Things took a dramatic turn this week due to the power that comes with masterfully arranged images – a medium so much more immediate and full of impact than any text can ever be.
First, there were the images of ISIS felons blowing up the ancient ruins of Palmyra for the sake of it (i. e. to hurt the Westerners in their love for everything ancient as well as to sell everything they can on the antiques market, in order to finance future heinous efforts).Secondly, significantly more overwhelming and unbearable still, there were the photos of a three-year old Syrian boy, Aylan Kurdi, whose corpse had been washed ashore after he (together with his older brother and his mother) had fallen off a dinghy on his way to what the family had hoped would be a better, secure future in Canada, reunited with other family members.
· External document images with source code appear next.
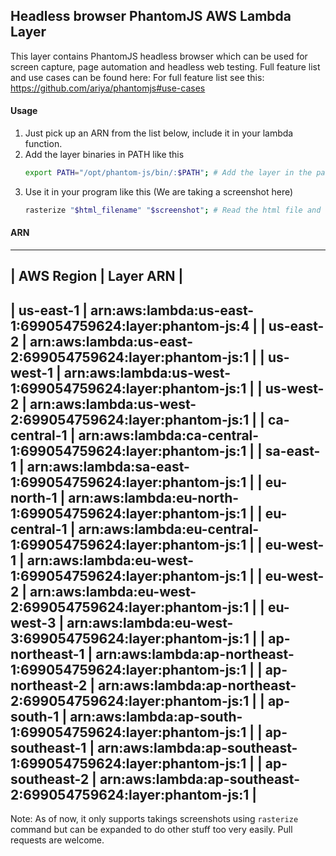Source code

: ## Headless browser PhantomJS AWS Lambda Layer 
This layer contains PhantomJS headless browser which can be used for screen capture, page automation and
headless web testing. Full feature list and use cases can be found here: For full feature list see this: https://github.com/ariya/phantomjs#use-cases

#### Usage
1. Just pick up an ARN from the list below, include it in your lambda function.
2. Add the layer binaries in PATH like this
    ```sh
    export PATH="/opt/phantom-js/bin/:$PATH"; # Add the layer in the path
    ```
3. Use it in your program like this (We are taking a screenshot here)
    ```sh
   rasterize "$html_filename" "$screenshot"; # Read the html file and create screenshot
   ```

#### ARN

---------------------------------------------------------------------------------------
| AWS Region      |     Layer ARN                                                     | 
---------------------------------------------------------------------------------------
| us-east-1       |     arn:aws:lambda:us-east-1:699054759624:layer:phantom-js:4      |
| us-east-2       |     arn:aws:lambda:us-east-2:699054759624:layer:phantom-js:1      |
| us-west-1       |     arn:aws:lambda:us-west-1:699054759624:layer:phantom-js:1      |
| us-west-2       |     arn:aws:lambda:us-west-2:699054759624:layer:phantom-js:1      |
| ca-central-1    |     arn:aws:lambda:ca-central-1:699054759624:layer:phantom-js:1   |
| sa-east-1       |     arn:aws:lambda:sa-east-1:699054759624:layer:phantom-js:1      |
| eu-north-1      |     arn:aws:lambda:eu-north-1:699054759624:layer:phantom-js:1     |
| eu-central-1    |     arn:aws:lambda:eu-central-1:699054759624:layer:phantom-js:1   |
| eu-west-1       |     arn:aws:lambda:eu-west-1:699054759624:layer:phantom-js:1      |
| eu-west-2       |     arn:aws:lambda:eu-west-2:699054759624:layer:phantom-js:1      |
| eu-west-3       |     arn:aws:lambda:eu-west-3:699054759624:layer:phantom-js:1      |
| ap-northeast-1  |     arn:aws:lambda:ap-northeast-1:699054759624:layer:phantom-js:1 |
| ap-northeast-2  |     arn:aws:lambda:ap-northeast-2:699054759624:layer:phantom-js:1 |
| ap-south-1      |     arn:aws:lambda:ap-south-1:699054759624:layer:phantom-js:1     |
| ap-southeast-1  |     arn:aws:lambda:ap-southeast-1:699054759624:layer:phantom-js:1 |
| ap-southeast-2  |     arn:aws:lambda:ap-southeast-2:699054759624:layer:phantom-js:1 |
---------------------------------------------------------------------------------------

Note: As of now, it only supports takings screenshots using `rasterize` command but can be expanded to
do other stuff too very easily. Pull requests are welcome. 

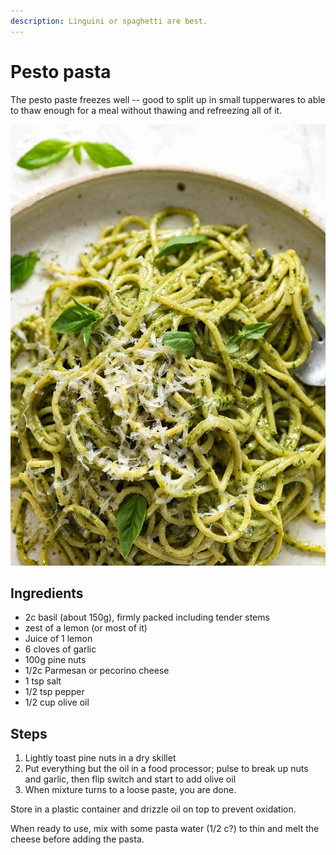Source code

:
 ```yaml
---
description: Linguini or spaghetti are best.
---
```


# Pesto pasta

The pesto paste freezes well -- good to split up in small tupperwares to able to thaw enough for a meal without thawing and refreezing all of it.

![Pesto](images/pesto.jpg)

## Ingredients

* 2c basil \(about 150g\), firmly packed including tender stems 
* zest of a lemon \(or most of it\)
* Juice of 1 lemon
* 6 cloves of garlic
* 100g pine nuts
* 1/2c Parmesan or pecorino cheese
* 1 tsp salt
* 1/2 tsp pepper
* 1/2 cup olive oil

## Steps

1. Lightly toast pine nuts in a dry skillet
2. Put everything but the oil in a food processor; pulse to break up nuts and garlic, then flip switch and start to add olive oil
3. When mixture turns to a loose paste, you are done.

Store in a plastic container and drizzle oil on top to prevent oxidation.

When ready to use, mix with some pasta water \(1/2 c?\) to thin and melt the cheese before adding the pasta.

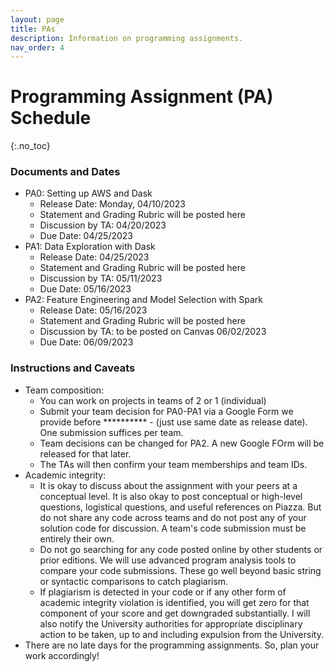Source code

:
 ```yaml
---
layout: page
title: PAs
description: Information on programming assignments.
nav_order: 4
---
```


# Programming Assignment (PA) Schedule 
{:.no_toc}

### Documents and Dates
- PA0: Setting up AWS and Dask
    - Release Date: Monday, 04/10/2023
    - Statement and Grading Rubric will be posted here
    - Discussion by TA: 04/20/2023
    - Due Date: 04/25/2023
- PA1: Data Exploration with Dask
    - Release Date: 04/25/2023
    - Statement and Grading Rubric will be posted here
    - Discussion by TA: 05/11/2023
    - Due Date: 05/16/2023
- PA2: Feature Engineering and Model Selection with Spark
    - Release Date: 05/16/2023
    - Statement and Grading Rubric will be posted here
    - Discussion by TA: to be posted on Canvas 06/02/2023
    - Due Date: 06/09/2023

### Instructions and Caveats
- Team composition:
    - You can work on projects in teams of 2 or 1 (individual)
    - Submit your team decision for PA0-PA1 via a Google Form we provide before ********** - (just use same date as release date). One submission suffices per team. 
    - Team decisions can be changed for PA2. A new Google FOrm will be released for that later. 
    - The TAs will then confirm your team memberships and team IDs. 
- Academic integrity: 
    - It is okay to discuss about the assignment with your peers at a conceptual level. It is also okay to post conceptual or high-level questions, logistical questions, and useful references on Piazza. But do not share any code across teams and do not post any of your solution code for discussion. A team's code submission must be entirely their own.
    - Do not go searching for any code posted online by other students or prior editions. We will use advanced program analysis tools to compare your code submissions. These go well beyond basic string or syntactic comparisons to catch plagiarism.
    - If plagiarism is detected in your code or if any other form of academic integrity violation is identified, you will get zero for that component of your score and get downgraded substantially. I will also notify the University authorities for appropriate disciplinary action to be taken, up to and including expulsion from the University.
- There are no late days for the programming assignments. So, plan your work accordingly!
The photos of Aylan Kurdi’s corpse may well prove to have been a game changer. David Cameron, Britain’s Prime Minister and Supreme Blowhard when it comes to foreign affairs (from Britain’s EU membership to immigration), announced that – against his earlier statements – Britain will now take a share of Syrian refugees after all.
Too late, too little, of course, but then basic principles of compassion and humanity tend to fly out of the window whenever there are elections to be won, nationalist parties to be fought, and that particular brand of narrow-minded, selfish, and paranoid people (you know, those who always think that everyone out there has nothing better to do than to inconvenience them personally and to take away their hard-earned money) to be impressed – against all ethics and the convictions of a vast (if not always necessarily particularly vocal) majority of the British people.
In fact, even Britain’s deeply hypocritical rags and wannabe-representatives of the vox populi, The Sun and the Daily Mail, could no longer sustain their extended anti-immigration campaigns.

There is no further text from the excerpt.